Eight have been rescued so far in an operation that began yesterday.

"We have helped four more children today," said rescue chief Narongsak Osottanakorn.

He said rescuers would resume an operation to retrieve the remaining five people in about 20 hours' time.

"The health of the remaining five people inside the cave is still good," he said.

Officials said all four boys rescued in today's operation have arrived at hospital and all are safe, and that today's operation went smoothly and that the next phase "will depend on all conditions".

Looming rain was one of the main enemies of the operation, threatening to flood the cave complex in mountainous northern Thailand.

Thais have been fixated on the crisis, hoping desperately for the safe return of the 12 boys and their 25-year-old coach, since they became trapped in the Tham Luang cave complex on 23 June because of rising waters.

They spent nine days unaccounted for inside the cave, before British divers found the emaciated and dishevelled group huddling on a muddy bank above the flooding.

Yesterday, four members of the team were successfully brought out from the cave, after authorities decided they had to rush ahead with a rescue operation to beat monsoon rains.

They were guided by expert divers who plotted the hours-long escape through more than 4km of twisting passageways and flooded chambers.

Officials said all four boys are fine but are being kept apart from relatives for the moment because of infection concerns.

"We've been working continuously overnight," a Chiang Rai government source told AFP, requesting anonymity, and confirming that there had only been a pause of the actual extraction operations.

Authorities continued to refuse to release details about the identities or conditions of the four who had escaped.

"Don't ask these kinds of questions.
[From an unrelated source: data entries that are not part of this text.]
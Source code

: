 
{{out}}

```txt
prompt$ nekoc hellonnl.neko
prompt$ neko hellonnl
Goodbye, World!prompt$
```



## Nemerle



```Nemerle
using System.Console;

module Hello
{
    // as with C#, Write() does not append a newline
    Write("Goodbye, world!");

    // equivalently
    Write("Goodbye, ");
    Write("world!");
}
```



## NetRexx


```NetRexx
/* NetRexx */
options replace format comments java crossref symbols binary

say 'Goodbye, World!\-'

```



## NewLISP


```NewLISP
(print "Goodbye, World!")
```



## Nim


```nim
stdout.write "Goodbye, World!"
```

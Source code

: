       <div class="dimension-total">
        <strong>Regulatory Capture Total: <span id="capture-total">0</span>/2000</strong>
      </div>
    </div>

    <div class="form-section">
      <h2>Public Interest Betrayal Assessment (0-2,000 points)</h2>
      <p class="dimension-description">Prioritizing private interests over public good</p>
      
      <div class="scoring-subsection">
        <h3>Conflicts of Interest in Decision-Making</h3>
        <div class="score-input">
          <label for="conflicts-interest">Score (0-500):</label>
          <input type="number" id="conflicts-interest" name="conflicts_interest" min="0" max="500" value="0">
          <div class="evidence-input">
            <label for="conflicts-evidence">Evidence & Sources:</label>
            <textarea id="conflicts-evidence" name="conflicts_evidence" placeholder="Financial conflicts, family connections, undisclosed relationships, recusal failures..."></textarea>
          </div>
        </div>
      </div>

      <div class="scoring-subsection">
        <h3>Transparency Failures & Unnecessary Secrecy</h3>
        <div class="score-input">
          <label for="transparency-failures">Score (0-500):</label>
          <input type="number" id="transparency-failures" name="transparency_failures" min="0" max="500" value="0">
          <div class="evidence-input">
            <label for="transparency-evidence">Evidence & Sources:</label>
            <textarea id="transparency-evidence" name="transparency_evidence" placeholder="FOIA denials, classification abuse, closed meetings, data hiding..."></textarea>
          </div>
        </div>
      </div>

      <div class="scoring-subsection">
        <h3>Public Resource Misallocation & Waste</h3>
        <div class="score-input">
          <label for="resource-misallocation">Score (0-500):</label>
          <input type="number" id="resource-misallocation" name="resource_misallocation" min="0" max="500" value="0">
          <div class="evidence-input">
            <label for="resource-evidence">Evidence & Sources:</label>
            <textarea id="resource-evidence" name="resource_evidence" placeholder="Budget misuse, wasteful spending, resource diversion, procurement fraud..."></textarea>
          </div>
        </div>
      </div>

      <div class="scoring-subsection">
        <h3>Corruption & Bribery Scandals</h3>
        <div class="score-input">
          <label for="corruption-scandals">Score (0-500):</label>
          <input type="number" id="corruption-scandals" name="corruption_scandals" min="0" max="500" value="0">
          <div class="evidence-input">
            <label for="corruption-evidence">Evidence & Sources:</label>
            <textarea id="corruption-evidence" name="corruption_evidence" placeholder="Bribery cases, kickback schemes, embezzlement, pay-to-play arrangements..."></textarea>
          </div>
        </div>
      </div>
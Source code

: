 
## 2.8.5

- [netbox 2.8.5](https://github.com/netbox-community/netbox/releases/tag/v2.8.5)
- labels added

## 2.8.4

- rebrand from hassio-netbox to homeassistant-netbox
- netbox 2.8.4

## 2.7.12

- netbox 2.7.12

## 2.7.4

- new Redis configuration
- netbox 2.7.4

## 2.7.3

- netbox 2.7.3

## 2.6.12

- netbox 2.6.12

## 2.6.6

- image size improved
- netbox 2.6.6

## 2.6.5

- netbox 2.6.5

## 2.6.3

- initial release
Not wise questions to ask," Prime Minister Prayut Chan-O-Cha told reporters in Bangkok when asked about the conditions of the four.

With so few details released, parents continued their agonising wait to be reunited with their sons.

"I am still waiting here at the cave, keeping my fingers crossed to see whether my son will be one of those to come out today," Supaluk Sompiengjai, a mother of Pheeraphat - known by his nickname "Night" said.

"We heard four boys are out but we do not know who they are. Many parents are still here waiting. None of us has been informed of anything."

But she added she was "happy" at the prospect of seeing her son again.

To get the remaining boys out, divers will be forced by the narrow passages to accompany them one at a time.

None of the boys have scuba diving experience and experts have warned they could easily panic while swimming underwater in darkness.

The lack of space has added complexity to storing enough canisters of oxygen along the route out.

The death of a former Thai Navy SEAL diver who ran out of oxygen in the cave on Friday underscored the danger of the journey even for professionals.

Weather forecasters said heavy rain could hit the area this afternoon and continue through the week. 

Authorities have repeatedly warned that the rain could re-flood crucial parts of the cave complex that have been drained and make the escape route march harder or even impossible to navigate.

The hordes of global and local media have been kept back from the cave and the hospital in Chiang Rai, where the rescued boys are believed to be under observation.

Night's relatives have said they believe the group went to the cave to celebrate his 16th birthday after a Saturday football practice and got caught as heavy rains caused the water inside the cave to suddenly rise.

A frantic rescue mission was hatched in the week since they were found.

Expert climbers, divers and Thai Navy SEALs have mulled contingencies ranging from drilling an escape route through the mountain to waiting out the monsoon inside the cave. 

But the rescue was prodded into action by the threat of a fresh round of rains and falling oxygen levels in the cave.